En una sociedad democrática y plural los pactos son una herramienta imprescindible. Salvo que exista un bipartidismo perfecto, cosa que en España casi nunca ocurrió, el gobierno de las instituciones requieren de acuerdos. Pero estos conciertos no pueden ser piruetas imaginativas al margen de la realidad, sino que como toda acción política importante necesita lógica, coherencia, transparencia y ética. Esa es la única forma para que las alianzas postelectorales sean percibidas por la ciudadanía con naturalidad. Lo cierto es que además de algunos inevitables arreglos pintorescos, que siempre surgen en pequeños municipios y que responden a casuísticas muy domésticas, algunas de las decisiones tomadas por los principales partidos ayudan muy poco a conseguir una imagen digna y rigurosa de estos pactos. Resulta difícil de entender la proliferación de la llamada solución salomónica a la que, hoy más que nunca, se ha llegado en ayuntamientos de relativa importancia. Dividir el mandato electoral en periodos de dos años para contentar exclusivamente las apetencias de protagonismo de los partidos implicados no deja de ser una solución simple pero negativa. Si el periodo de cuatro años ya puede parecer ajustado, acortarlo a dos, con el consiguiente baile de responsabilidades, cargos de confianza y colaboradores que el relevo conlleva, supone una inevitable merma de efectividad de la gestión de la que los ciudadanos serán los perjudicados.
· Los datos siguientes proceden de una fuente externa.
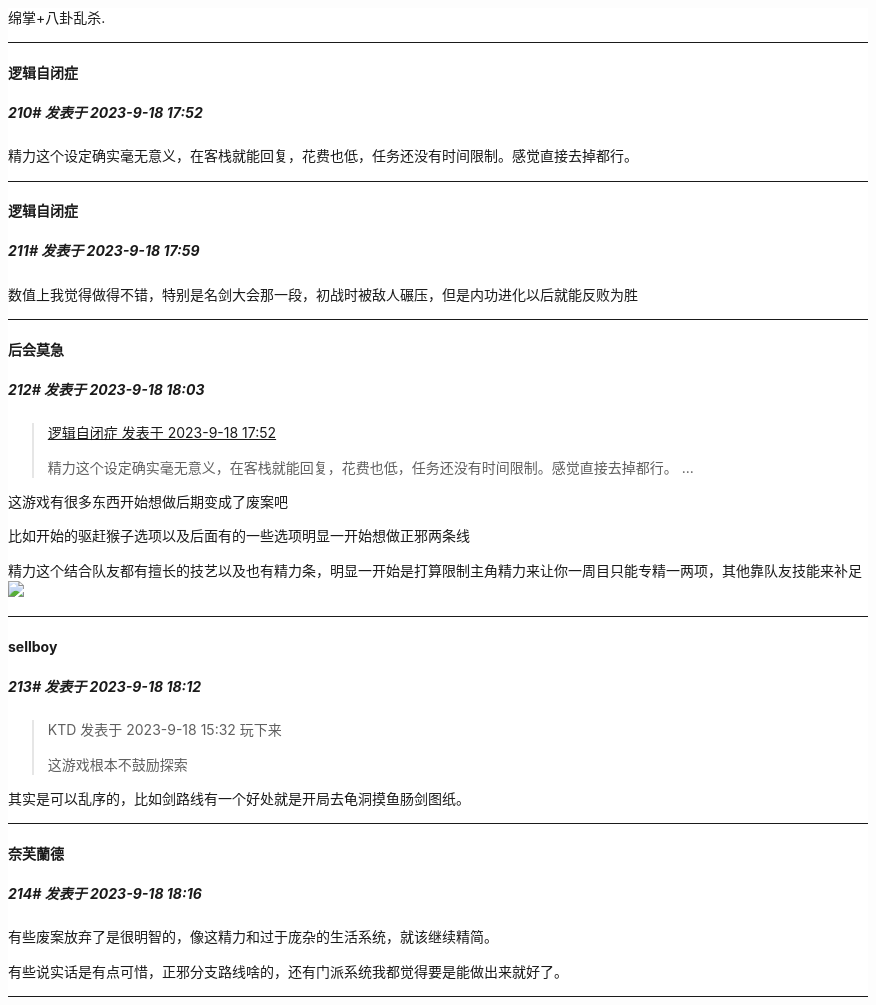 绵掌+八卦乱杀.


*****

####  逻辑自闭症  
##### 210#       发表于 2023-9-18 17:52

精力这个设定确实毫无意义，在客栈就能回复，花费也低，任务还没有时间限制。感觉直接去掉都行。


*****

####  逻辑自闭症  
##### 211#       发表于 2023-9-18 17:59

数值上我觉得做得不错，特别是名剑大会那一段，初战时被敌人碾压，但是内功进化以后就能反败为胜

*****

####  后会莫急  
##### 212#       发表于 2023-9-18 18:03

<blockquote><a href="httphttps://bbs.saraba1st.com/2b/forum.php?mod=redirect&amp;goto=findpost&amp;pid=62449199&amp;ptid=2071168" target="_blank">逻辑自闭症 发表于 2023-9-18 17:52</a>

精力这个设定确实毫无意义，在客栈就能回复，花费也低，任务还没有时间限制。感觉直接去掉都行。 ...</blockquote>
这游戏有很多东西开始想做后期变成了废案吧

比如开始的驱赶猴子选项以及后面有的一些选项明显一开始想做正邪两条线

精力这个结合队友都有擅长的技艺以及也有精力条，明显一开始是打算限制主角精力来让你一周目只能专精一两项，其他靠队友技能来补足<img src="https://static.saraba1st.com/image/smiley/face2017/067.png" referrerpolicy="no-referrer">


*****

####  sellboy  
##### 213#       发表于 2023-9-18 18:12

<blockquote>KTD 发表于 2023-9-18 15:32
玩下来

这游戏根本不鼓励探索
</blockquote>
其实是可以乱序的，比如剑路线有一个好处就是开局去龟洞摸鱼肠剑图纸。


*****

####  奈芙蘭德  
##### 214#       发表于 2023-9-18 18:16

有些废案放弃了是很明智的，像这精力和过于庞杂的生活系统，就该继续精简。

有些说实话是有点可惜，正邪分支路线啥的，还有门派系统我都觉得要是能做出来就好了。


*****
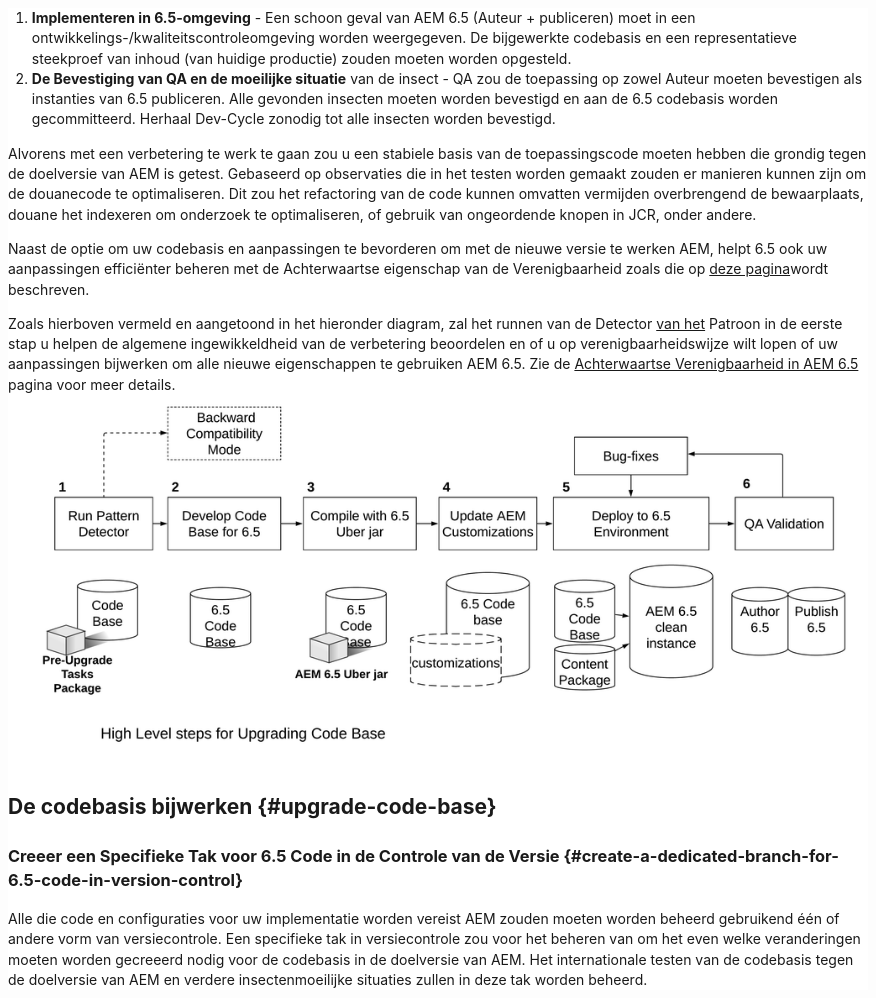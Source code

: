 1. **Implementeren in 6.5-omgeving** - Een schoon geval van AEM 6.5 (Auteur + publiceren) moet in een ontwikkelings-/kwaliteitscontroleomgeving worden weergegeven. De bijgewerkte codebasis en een representatieve steekproef van inhoud (van huidige productie) zouden moeten worden opgesteld.
1. **De Bevestiging van QA en de moeilijke situatie** van de insect - QA zou de toepassing op zowel Auteur moeten bevestigen als instanties van 6.5 publiceren. Alle gevonden insecten moeten worden bevestigd en aan de 6.5 codebasis worden gecommitteerd. Herhaal Dev-Cycle zonodig tot alle insecten worden bevestigd.

Alvorens met een verbetering te werk te gaan zou u een stabiele basis van de toepassingscode moeten hebben die grondig tegen de doelversie van AEM is getest. Gebaseerd op observaties die in het testen worden gemaakt zouden er manieren kunnen zijn om de douanecode te optimaliseren. Dit zou het refactoring van de code kunnen omvatten vermijden overbrengend de bewaarplaats, douane het indexeren om onderzoek te optimaliseren, of gebruik van ongeordende knopen in JCR, onder andere.

Naast de optie om uw codebasis en aanpassingen te bevorderen om met de nieuwe versie te werken AEM, helpt 6.5 ook uw aanpassingen efficiënter beheren met de Achterwaartse eigenschap van de Verenigbaarheid zoals die op [deze pagina](/help/sites-deploying/backward-compatibility.md)wordt beschreven.

Zoals hierboven vermeld en aangetoond in het hieronder diagram, zal het runnen van de Detector [van het](/help/sites-deploying/pattern-detector.md) Patroon in de eerste stap u helpen de algemene ingewikkeldheid van de verbetering beoordelen en of u op verenigbaarheidswijze wilt lopen of uw aanpassingen bijwerken om alle nieuwe eigenschappen te gebruiken AEM 6.5. Zie de [Achterwaartse Verenigbaarheid in AEM 6.5](/help/sites-deploying/backward-compatibility.md) pagina voor meer details.
[ ![opt_cropped](assets/opt_cropped.png)](assets/upgrade-code-base-highlevel.png)

## De codebasis bijwerken {#upgrade-code-base}

### Creeer een Specifieke Tak voor 6.5 Code in de Controle van de Versie {#create-a-dedicated-branch-for-6.5-code-in-version-control}

Alle die code en configuraties voor uw implementatie worden vereist AEM zouden moeten worden beheerd gebruikend één of andere vorm van versiecontrole. Een specifieke tak in versiecontrole zou voor het beheren van om het even welke veranderingen moeten worden gecreeerd nodig voor de codebasis in de doelversie van AEM. Het internationale testen van de codebasis tegen de doelversie van AEM en verdere insectenmoeilijke situaties zullen in deze tak worden beheerd.
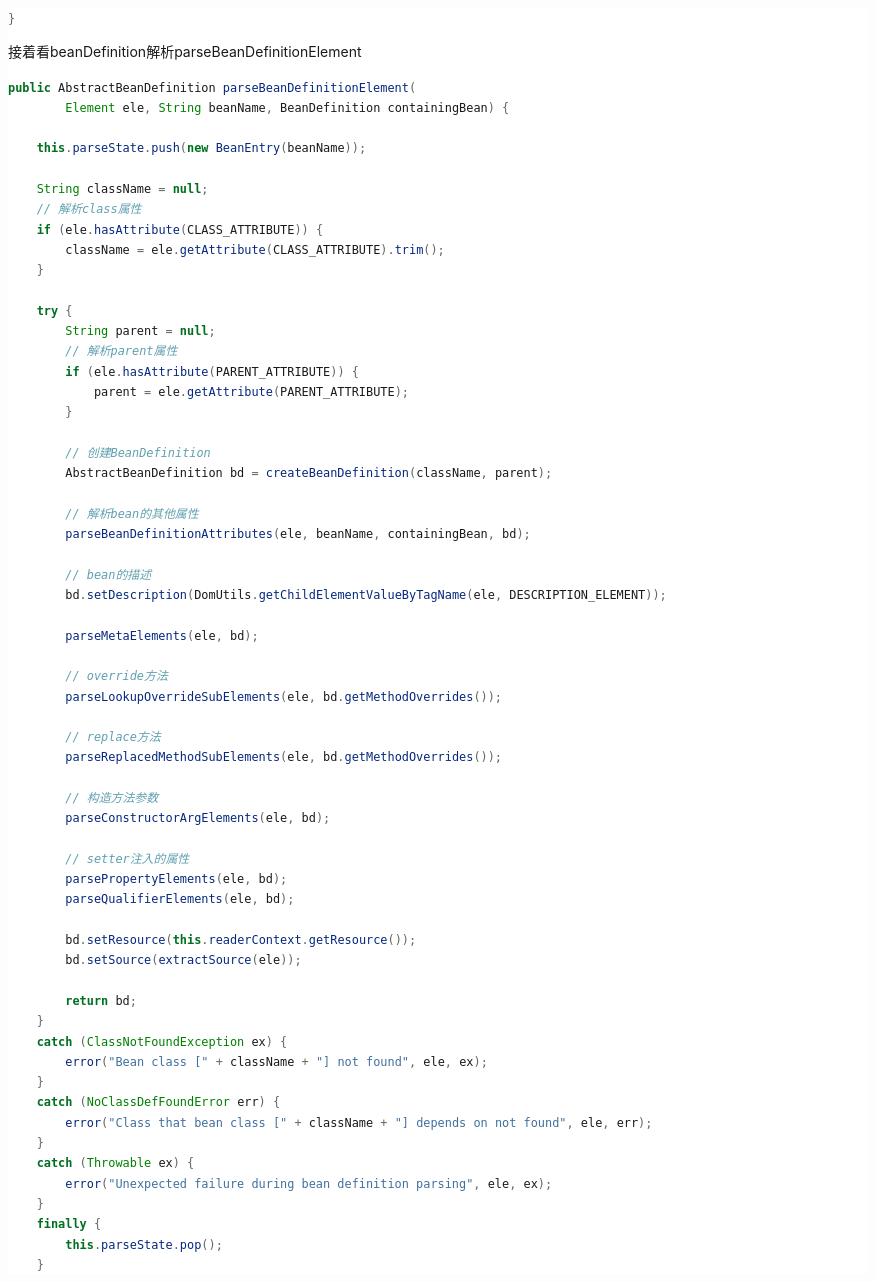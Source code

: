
 ```java
}
```
接着看beanDefinition解析parseBeanDefinitionElement
```java
public AbstractBeanDefinition parseBeanDefinitionElement(
		Element ele, String beanName, BeanDefinition containingBean) {

	this.parseState.push(new BeanEntry(beanName));

	String className = null;
	// 解析class属性
	if (ele.hasAttribute(CLASS_ATTRIBUTE)) {
		className = ele.getAttribute(CLASS_ATTRIBUTE).trim();
	}

	try {
		String parent = null;
		// 解析parent属性
		if (ele.hasAttribute(PARENT_ATTRIBUTE)) {
			parent = ele.getAttribute(PARENT_ATTRIBUTE);
		}
		
		// 创建BeanDefinition
		AbstractBeanDefinition bd = createBeanDefinition(className, parent);

		// 解析bean的其他属性
		parseBeanDefinitionAttributes(ele, beanName, containingBean, bd);
		
		// bean的描述
		bd.setDescription(DomUtils.getChildElementValueByTagName(ele, DESCRIPTION_ELEMENT));
		
		parseMetaElements(ele, bd);
		
		// override方法
		parseLookupOverrideSubElements(ele, bd.getMethodOverrides());
		
		// replace方法
		parseReplacedMethodSubElements(ele, bd.getMethodOverrides());

		// 构造方法参数
		parseConstructorArgElements(ele, bd);
		
		// setter注入的属性
		parsePropertyElements(ele, bd);
		parseQualifierElements(ele, bd);

		bd.setResource(this.readerContext.getResource());
		bd.setSource(extractSource(ele));

		return bd;
	}
	catch (ClassNotFoundException ex) {
		error("Bean class [" + className + "] not found", ele, ex);
	}
	catch (NoClassDefFoundError err) {
		error("Class that bean class [" + className + "] depends on not found", ele, err);
	}
	catch (Throwable ex) {
		error("Unexpected failure during bean definition parsing", ele, ex);
	}
	finally {
		this.parseState.pop();
	}
```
Aprovechar el resultado electoral de una determinada demarcación para utilizarlo como elemento de compensación en otro territorio supone una seria afrenta a los votantes que ven cómo se altera de forma radical su mandato electoral. No es de recibo que en aras de un equilibrio partidario se eleve a la Alcaldía a candidatos que en el recuento han quedado en tercer o cuarto lugar y a gran distancia de los dos primeros. No puede haber razón política suficiente para alterar con esa intensidad unos resultados electorales. Si a todo esto se añaden los juegos malabares que se intentan hacer para pactar sin ser vistos, para ocultar lo pactado o para discrepar de lo acordado al día siguiente de formalizar el acuerdo, la confusión ciudadana irá en aumento. La amenaza de hacer públicos los documentos secretos es posiblemente la expresión más indicativa de la ausencia total de lógica, ética y transparencia que los pactos han tenido. Y esta es la mejor forma de desacreditarlos.